Wichtiger Pluspunkt der Autorin ist ihr federleichter Schreibstil, der trotzdem vollgepackt mit schönen Dialogen ist, die dem Ernst der Lage angepasst sind, aber auch Freude bereiten. Der angenehme Lesefluss hat mich mehrmals erstaunt und ein paar Kritikpunkte wieder aufgehoben.
Mein Highlight bei „Weil wir Flügel haben“ sind allerdings unbestritten Alex‘ Ausführungen zu den Federmosaiken seines Großvaters – Bilder aus Vogelfedern, die wie gemalt aussehen.
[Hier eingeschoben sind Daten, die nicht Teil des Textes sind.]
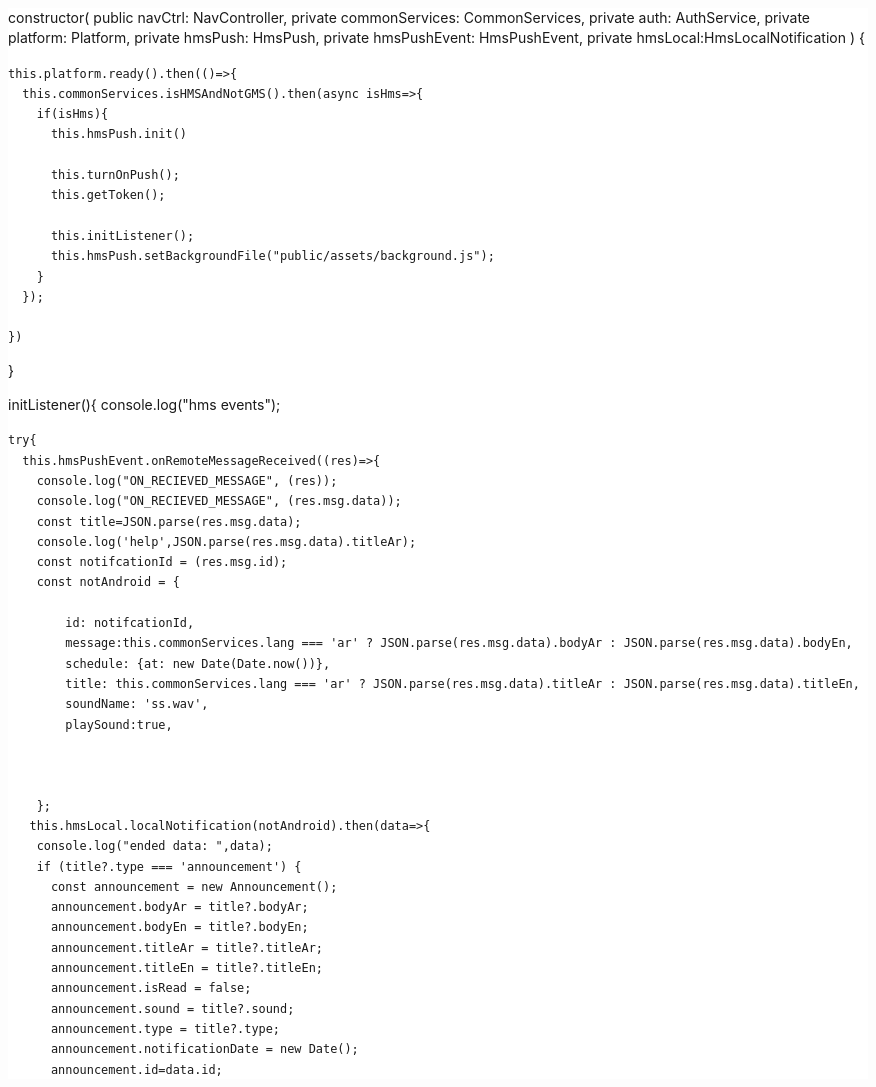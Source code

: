   constructor(
    public navCtrl: NavController,
    private commonServices: CommonServices,
    private auth: AuthService,
    private platform: Platform,
    private hmsPush: HmsPush,
    private hmsPushEvent: HmsPushEvent,
    private hmsLocal:HmsLocalNotification
  ) {
    
    this.platform.ready().then(()=>{
      this.commonServices.isHMSAndNotGMS().then(async isHms=>{
        if(isHms){
          this.hmsPush.init()
         
          this.turnOnPush();
          this.getToken();
         
          this.initListener();
          this.hmsPush.setBackgroundFile("public/assets/background.js");
        }
      });
     
    })
    
  }

  initListener(){
    console.log("hms events");
   
    try{
      this.hmsPushEvent.onRemoteMessageReceived((res)=>{
        console.log("ON_RECIEVED_MESSAGE", (res));
        console.log("ON_RECIEVED_MESSAGE", (res.msg.data));
        const title=JSON.parse(res.msg.data);
        console.log('help',JSON.parse(res.msg.data).titleAr);
        const notifcationId = (res.msg.id);
        const notAndroid = {
         
            id: notifcationId,
            message:this.commonServices.lang === 'ar' ? JSON.parse(res.msg.data).bodyAr : JSON.parse(res.msg.data).bodyEn,
            schedule: {at: new Date(Date.now())},
            title: this.commonServices.lang === 'ar' ? JSON.parse(res.msg.data).titleAr : JSON.parse(res.msg.data).titleEn,
            soundName: 'ss.wav',
            playSound:true,
           
           
          
        };
       this.hmsLocal.localNotification(notAndroid).then(data=>{
        console.log("ended data: ",data);
        if (title?.type === 'announcement') {
          const announcement = new Announcement();
          announcement.bodyAr = title?.bodyAr;
          announcement.bodyEn = title?.bodyEn;
          announcement.titleAr = title?.titleAr;
          announcement.titleEn = title?.titleEn;
          announcement.isRead = false;
          announcement.sound = title?.sound;
          announcement.type = title?.type;
          announcement.notificationDate = new Date();
          announcement.id=data.id;
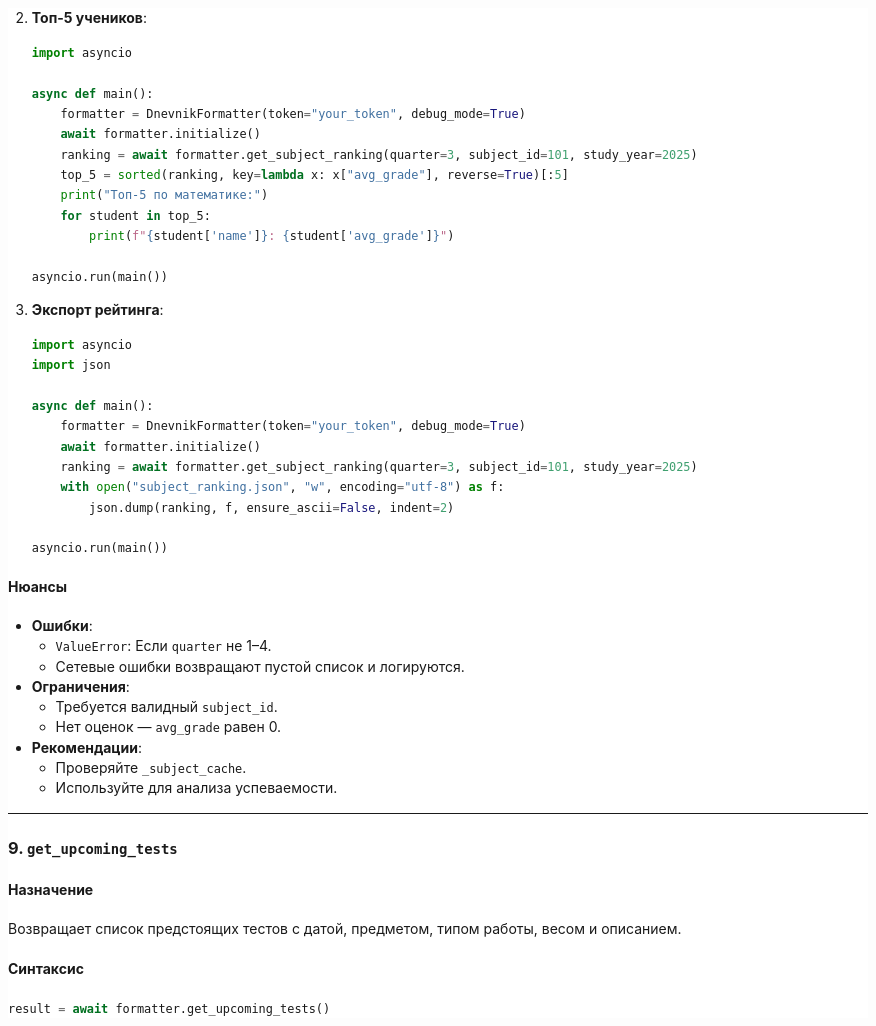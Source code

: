 2. **Топ-5 учеников**:
   ```python
   import asyncio

   async def main():
       formatter = DnevnikFormatter(token="your_token", debug_mode=True)
       await formatter.initialize()
       ranking = await formatter.get_subject_ranking(quarter=3, subject_id=101, study_year=2025)
       top_5 = sorted(ranking, key=lambda x: x["avg_grade"], reverse=True)[:5]
       print("Топ-5 по математике:")
       for student in top_5:
           print(f"{student['name']}: {student['avg_grade']}")

   asyncio.run(main())
   ```

3. **Экспорт рейтинга**:
   ```python
   import asyncio
   import json

   async def main():
       formatter = DnevnikFormatter(token="your_token", debug_mode=True)
       await formatter.initialize()
       ranking = await formatter.get_subject_ranking(quarter=3, subject_id=101, study_year=2025)
       with open("subject_ranking.json", "w", encoding="utf-8") as f:
           json.dump(ranking, f, ensure_ascii=False, indent=2)

   asyncio.run(main())
   ```

#### Нюансы
- **Ошибки**:
  - `ValueError`: Если `quarter` не 1–4.
  - Сетевые ошибки возвращают пустой список и логируются.
- **Ограничения**:
  - Требуется валидный `subject_id`.
  - Нет оценок — `avg_grade` равен 0.
- **Рекомендации**:
  - Проверяйте `_subject_cache`.
  - Используйте для анализа успеваемости.

---

### 9. `get_upcoming_tests`

#### Назначение
Возвращает список предстоящих тестов с датой, предметом, типом работы, весом и описанием.

#### Синтаксис
```python
result = await formatter.get_upcoming_tests()
```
Von dieser Form der Kunst hatte ich vorher noch nichts gehört und gebannt umgeblättert.
Das dramatische Finale ist dann für meinen Geschmack etwas zu gesellschaftskritisch, da hätte ich mir ein weicheres Ende für die Familie gewüscht nach den zahlreichen Höhen und Tiefen, aber wahrscheinlich macht genau dies Vanessa Diffenbaugh aus.